Excerpts from a dataset
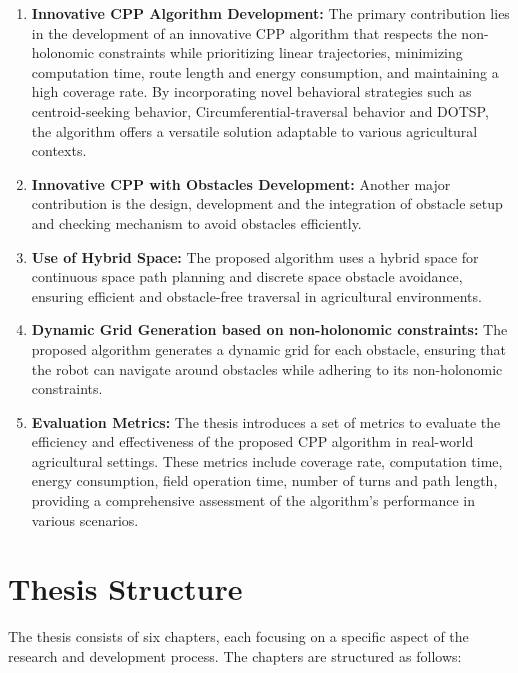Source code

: \begin{enumerate}

  \item \textbf{Innovative CPP Algorithm Development:} The primary contribution lies in the development of an innovative CPP algorithm that respects the non-holonomic constraints while prioritizing linear trajectories, minimizing computation time, route length and energy consumption, and maintaining a high coverage rate. By incorporating novel behavioral strategies such as centroid-seeking behavior, Circumferential-traversal behavior and DOTSP, the algorithm offers a versatile solution adaptable to various agricultural contexts.

  \item \textbf{Innovative CPP with Obstacles Development:} Another major contribution is the design, development and the integration of obstacle setup and checking mechanism to avoid obstacles efficiently. 
  
  \item \textbf{Use of Hybrid Space:} The proposed algorithm uses a hybrid space for continuous space path planning and discrete space obstacle avoidance, ensuring efficient and obstacle-free traversal in agricultural environments.
  
  \item \textbf{Dynamic Grid Generation based on non-holonomic constraints:} The proposed algorithm generates a dynamic grid for each obstacle, ensuring that the robot can navigate around obstacles while adhering to its non-holonomic constraints.
  
  \item \textbf{Evaluation Metrics:} The thesis introduces a set of metrics to evaluate the efficiency and effectiveness of the proposed CPP algorithm in real-world agricultural settings. These metrics include coverage rate, computation time, energy consumption, field operation time, number of turns and path length, providing a comprehensive assessment of the algorithm's performance in various scenarios.
  
\end{enumerate}


\section{Thesis Structure}

The thesis consists of six chapters, each focusing on a specific aspect of the research and development process. The chapters are structured as follows:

Work request
Search the records for the word "obstacles", then list every line that has it.

Finished exercise
  \item \textbf{Innovative CPP with Obstacles Development:} Another major contribution is the design, development and the integration of obstacle setup and checking mechanism to avoid obstacles efficiently. 
  \item \textbf{Dynamic Grid Generation based on non-holonomic constraints:} The proposed algorithm generates a dynamic grid for each obstacle, ensuring that the robot can navigate around obstacles while adhering to its non-holonomic constraints.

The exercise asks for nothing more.